* TASK DESCRIPTION:
All lines below are to be transcribed exactly.
--- START ---
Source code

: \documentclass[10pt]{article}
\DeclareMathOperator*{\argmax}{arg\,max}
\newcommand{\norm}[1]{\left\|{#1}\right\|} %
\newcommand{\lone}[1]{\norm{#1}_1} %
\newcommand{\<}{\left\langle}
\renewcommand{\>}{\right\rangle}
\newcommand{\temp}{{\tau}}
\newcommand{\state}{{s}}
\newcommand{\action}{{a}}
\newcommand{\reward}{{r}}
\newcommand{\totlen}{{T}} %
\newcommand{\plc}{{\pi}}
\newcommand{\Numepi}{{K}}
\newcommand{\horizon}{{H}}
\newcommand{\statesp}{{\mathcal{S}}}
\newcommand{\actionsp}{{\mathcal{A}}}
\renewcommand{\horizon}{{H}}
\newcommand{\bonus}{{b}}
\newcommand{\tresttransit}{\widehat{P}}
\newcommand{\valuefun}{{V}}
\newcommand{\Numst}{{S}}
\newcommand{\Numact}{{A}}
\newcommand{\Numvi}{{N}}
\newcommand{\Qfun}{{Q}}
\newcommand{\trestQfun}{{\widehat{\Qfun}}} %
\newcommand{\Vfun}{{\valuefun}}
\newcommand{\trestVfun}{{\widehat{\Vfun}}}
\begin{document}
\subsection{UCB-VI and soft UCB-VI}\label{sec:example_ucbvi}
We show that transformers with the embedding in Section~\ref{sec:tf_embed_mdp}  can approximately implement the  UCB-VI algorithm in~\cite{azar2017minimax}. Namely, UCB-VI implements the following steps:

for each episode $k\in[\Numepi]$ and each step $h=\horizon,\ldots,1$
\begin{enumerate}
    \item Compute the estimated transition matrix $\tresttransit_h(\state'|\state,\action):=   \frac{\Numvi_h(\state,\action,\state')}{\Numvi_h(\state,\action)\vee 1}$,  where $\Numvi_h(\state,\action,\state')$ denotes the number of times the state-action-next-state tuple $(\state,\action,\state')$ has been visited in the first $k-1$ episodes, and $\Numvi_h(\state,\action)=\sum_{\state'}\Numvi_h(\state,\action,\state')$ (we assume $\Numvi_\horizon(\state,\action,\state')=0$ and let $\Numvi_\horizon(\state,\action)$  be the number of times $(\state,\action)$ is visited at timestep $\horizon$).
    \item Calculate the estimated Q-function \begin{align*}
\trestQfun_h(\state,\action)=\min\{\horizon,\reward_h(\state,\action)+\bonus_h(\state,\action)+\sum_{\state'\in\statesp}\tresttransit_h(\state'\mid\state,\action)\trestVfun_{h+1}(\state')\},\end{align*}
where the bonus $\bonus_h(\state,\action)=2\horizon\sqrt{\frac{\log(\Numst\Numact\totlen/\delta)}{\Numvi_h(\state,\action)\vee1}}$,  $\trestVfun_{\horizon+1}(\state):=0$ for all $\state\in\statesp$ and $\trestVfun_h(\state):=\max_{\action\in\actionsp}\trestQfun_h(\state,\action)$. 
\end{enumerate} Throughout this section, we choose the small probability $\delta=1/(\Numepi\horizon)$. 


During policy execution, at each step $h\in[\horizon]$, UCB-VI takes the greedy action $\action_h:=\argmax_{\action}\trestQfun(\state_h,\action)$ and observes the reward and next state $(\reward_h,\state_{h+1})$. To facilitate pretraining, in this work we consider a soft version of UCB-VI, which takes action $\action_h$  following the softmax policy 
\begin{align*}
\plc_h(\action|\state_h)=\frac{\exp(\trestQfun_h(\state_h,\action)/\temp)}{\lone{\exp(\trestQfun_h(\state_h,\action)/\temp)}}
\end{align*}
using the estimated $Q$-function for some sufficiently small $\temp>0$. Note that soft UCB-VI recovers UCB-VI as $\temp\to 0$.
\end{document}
--- END ---
* OUTPUT OF THE EXERCISE:
Source code

: \documentclass[10pt]{article}
\DeclareMathOperator*{\argmax}{arg\,max}
\newcommand{\norm}[1]{\left\|{#1}\right\|} %
\newcommand{\lone}[1]{\norm{#1}_1} %
\newcommand{\<}{\left\langle}
\renewcommand{\>}{\right\rangle}
\newcommand{\temp}{{\tau}}
\newcommand{\state}{{s}}
\newcommand{\action}{{a}}
\newcommand{\reward}{{r}}
\newcommand{\totlen}{{T}} %
\newcommand{\plc}{{\pi}}
\newcommand{\Numepi}{{K}}
\newcommand{\horizon}{{H}}
\newcommand{\statesp}{{\mathcal{S}}}
\newcommand{\actionsp}{{\mathcal{A}}}
\renewcommand{\horizon}{{H}}
\newcommand{\bonus}{{b}}
\newcommand{\tresttransit}{\widehat{P}}
\newcommand{\valuefun}{{V}}
\newcommand{\Numst}{{S}}
\newcommand{\Numact}{{A}}
\newcommand{\Numvi}{{N}}
\newcommand{\Qfun}{{Q}}
\newcommand{\trestQfun}{{\widehat{\Qfun}}} %
\newcommand{\Vfun}{{\valuefun}}
\newcommand{\trestVfun}{{\widehat{\Vfun}}}
\begin{document}
\subsection{UCB-VI and soft UCB-VI}\label{sec:example_ucbvi}
We show that transformers with the embedding in Section~\ref{sec:tf_embed_mdp}  can approximately implement the  UCB-VI algorithm in~\cite{azar2017minimax}. Namely, UCB-VI implements the following steps:

for each episode $k\in[\Numepi]$ and each step $h=\horizon,\ldots,1$
\begin{enumerate}
    \item Compute the estimated transition matrix $\tresttransit_h(\state'|\state,\action):=   \frac{\Numvi_h(\state,\action,\state')}{\Numvi_h(\state,\action)\vee 1}$,  where $\Numvi_h(\state,\action,\state')$ denotes the number of times the state-action-next-state tuple $(\state,\action,\state')$ has been visited in the first $k-1$ episodes, and $\Numvi_h(\state,\action)=\sum_{\state'}\Numvi_h(\state,\action,\state')$ (we assume $\Numvi_\horizon(\state,\action,\state')=0$ and let $\Numvi_\horizon(\state,\action)$  be the number of times $(\state,\action)$ is visited at timestep $\horizon$).
    \item Calculate the estimated Q-function \begin{align*}
\trestQfun_h(\state,\action)=\min\{\horizon,\reward_h(\state,\action)+\bonus_h(\state,\action)+\sum_{\state'\in\statesp}\tresttransit_h(\state'\mid\state,\action)\trestVfun_{h+1}(\state')\},\end{align*}
where the bonus $\bonus_h(\state,\action)=2\horizon\sqrt{\frac{\log(\Numst\Numact\totlen/\delta)}{\Numvi_h(\state,\action)\vee1}}$,  $\trestVfun_{\horizon+1}(\state):=0$ for all $\state\in\statesp$ and $\trestVfun_h(\state):=\max_{\action\in\actionsp}\trestQfun_h(\state,\action)$. 
\end{enumerate} Throughout this section, we choose the small probability $\delta=1/(\Numepi\horizon)$. 


During policy execution, at each step $h\in[\horizon]$, UCB-VI takes the greedy action $\action_h:=\argmax_{\action}\trestQfun(\state_h,\action)$ and observes the reward and next state $(\reward_h,\state_{h+1})$. To facilitate pretraining, in this work we consider a soft version of UCB-VI, which takes action $\action_h$  following the softmax policy 
\begin{align*}
\plc_h(\action|\state_h)=\frac{\exp(\trestQfun_h(\state_h,\action)/\temp)}{\lone{\exp(\trestQfun_h(\state_h,\action)/\temp)}}
\end{align*}
using the estimated $Q$-function for some sufficiently small $\temp>0$. Note that soft UCB-VI recovers UCB-VI as $\temp\to 0$.
\end{document}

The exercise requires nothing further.